For more info on how to run jobs on Compute Canada see their wiki page
To run the anlysis on a new dataset, you need to create your config file. In this file you will set all the variables that the pipelines need to run on a new dataset. Use the config_ex.sh
file as a template. Here is all the variables you need to set in this file :
Variable | Description |
---|---|
REPOS_DIR |
Path where the ChronicPainDWI repository is installed/cloned on your Compute Canada account. |
TOOLS_PATH |
Directory containing tools like the sclilus lab container and nextflow tools. Recommended to place in /user/projects to prevent purging. |
BIDS_DIR |
Path to the raw BIDS formatted dataset. Contains subject folders and essential files like participants.tsv , participants.json , and dataset_description.json . |
OUTPUT_DIR |
Directory where results are stored, organized by the pipeline that generated them. (i.e. tractoflow outputs will be placed in $OUTPUT_DIR/tractoflow ) |
MAIL |
Email address for job notifications. Optional; remove #SBATCH --mail lines if not needed. |
SLURM_OUT |
Path for storing SLURM job output logs. |
tractoflow_ressources |
SLURM parameters for the run_tractoflow_cc.sh script, including job name, time, nodes, CPUs per task, memory, output log path, and email notifications. |
rbx_ressources |
SLURM parameters for the run_rbx_cc.sh script, including job name, time, nodes, CPUs per task, memory, output log path, and email notifications. |
tractometry_ressources |
SLURM parameters for the run_tractometry_cc.sh script, including job name, time, nodes, CPUs per task, memory, output log path, and email notifications. |
nb_points |
(optional) Number of points used in run_tractometry_cc.sh . If this variables is empty, 20 points will be used by default |
QC_ressources |
SLURM parameters for the run_dmriqc_cc.sh script, including nodes, CPUs per task, memory, time, and output log path. |
Creating multiple config file with evocative names can allow you to quickly switch between two dataset or two configurations of your data without changing anything in the other scripts. After creating this file you can run any other script of this repository this way:
bash some_script_path your_config_file_path
If you only use one config file you can name it config_ex.sh
, since it is the file that will be used as default if no config file is specified as argument when calling a script. Or you could change the DEFAULT_CONFIG_FILE="config_ex.sh"

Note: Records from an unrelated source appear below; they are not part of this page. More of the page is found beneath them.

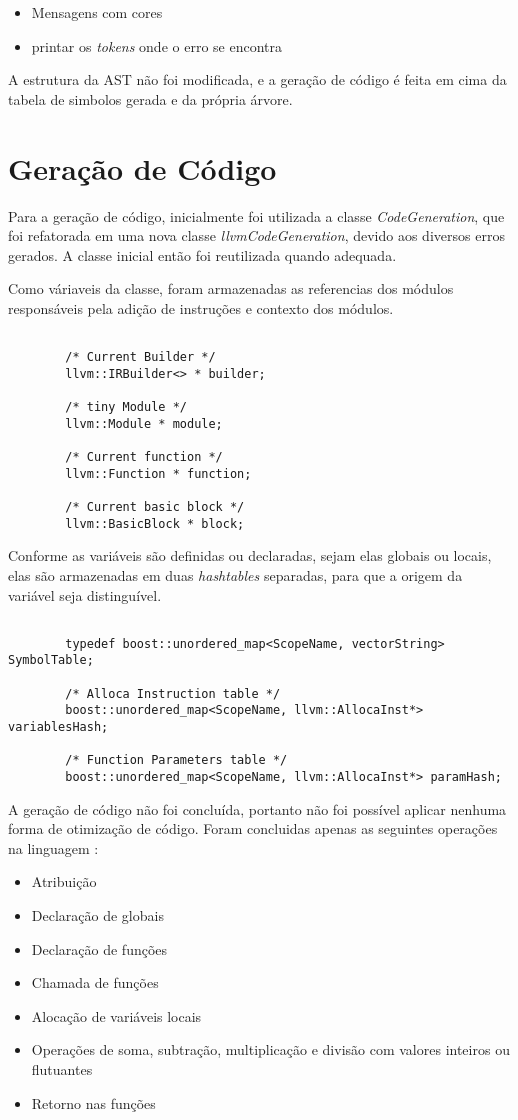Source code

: \documentclass[12pt,a4paper,final]{article}
\begin{document}
\begin{itemize}
\item Mensagens com cores
\item printar os \textit{tokens} onde o erro se encontra
\end{itemize}

A estrutura da AST não foi modificada, e a geração de código é feita em cima da tabela de simbolos gerada e da própria árvore.

\section*{Geração de Código}
Para a geração de código, inicialmente foi utilizada a classe \textit{CodeGeneration}, que foi refatorada em uma nova classe \textit{llvmCodeGeneration}, devido aos diversos erros gerados. A classe inicial então foi reutilizada quando adequada.

Como váriaveis da classe, foram armazenadas as referencias dos módulos responsáveis pela adição de instruções e contexto dos módulos.

\begin{lstlisting}

        /* Current Builder */
        llvm::IRBuilder<> * builder;

        /* tiny Module */
        llvm::Module * module;

        /* Current function */
        llvm::Function * function;

        /* Current basic block */
        llvm::BasicBlock * block;
\end{lstlisting}

Conforme as variáveis são definidas ou declaradas, sejam elas globais ou locais, elas são armazenadas em duas \textit{hashtables} separadas, para que a origem da variável seja distinguível.

\begin{lstlisting}

    	typedef boost::unordered_map<ScopeName, vectorString> SymbolTable;
      
        /* Alloca Instruction table */
        boost::unordered_map<ScopeName, llvm::AllocaInst*> variablesHash;

        /* Function Parameters table */
        boost::unordered_map<ScopeName, llvm::AllocaInst*> paramHash;
\end{lstlisting}

A geração de código não foi concluída, portanto não foi possível aplicar nenhuma forma de otimização de código.
Foram concluidas apenas as seguintes operações na linguagem :
\begin{itemize}
\item Atribuição
\item Declaração de globais
\item Declaração de funções
\item Chamada de funções
\item Alocação de variáveis locais
\item Operações de soma, subtração, multiplicação e divisão com valores inteiros ou flutuantes
\item Retorno nas funções
\end{itemize}
\end{document}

line in all the scripts to use your config file by default.
In the tractoflow folder you will find scripts and information to run the first steps of the analysis. The main tool used for this part is TractoFlow which does the preprocessing of the DWI files and generates tractograms.
The second step is bundle segmentation. In the bundleseg folder are scripts and information for the segmentation of the bundles computed using TractoFlow. The main tool used for this part is the RecobundlesX pipeline
The third step is tractometry which is done using another scilus lab tool : tractometry_flow We encontered an issue with tractometry_flow that might be fixed eventually, but be aware that some bundles might have too few streamlines and this can lead to the pipeline crashing. To resolve this you can remove the bundles that cause the issue from your data.